Records for the task
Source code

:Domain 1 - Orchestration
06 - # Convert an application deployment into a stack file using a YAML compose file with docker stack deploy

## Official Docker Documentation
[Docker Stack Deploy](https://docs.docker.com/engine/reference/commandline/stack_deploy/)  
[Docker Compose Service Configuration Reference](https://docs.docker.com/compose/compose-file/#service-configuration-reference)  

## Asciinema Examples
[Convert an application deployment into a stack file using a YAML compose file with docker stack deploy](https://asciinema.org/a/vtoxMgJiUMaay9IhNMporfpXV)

To do
For the word "application", go through the records and show each line that carries it.

Result of this task
06 - # Convert an application deployment into a stack file using a YAML compose file with docker stack deploy
[Convert an application deployment into a stack file using a YAML compose file with docker stack deploy](https://asciinema.org/a/vtoxMgJiUMaay9IhNMporfpXV)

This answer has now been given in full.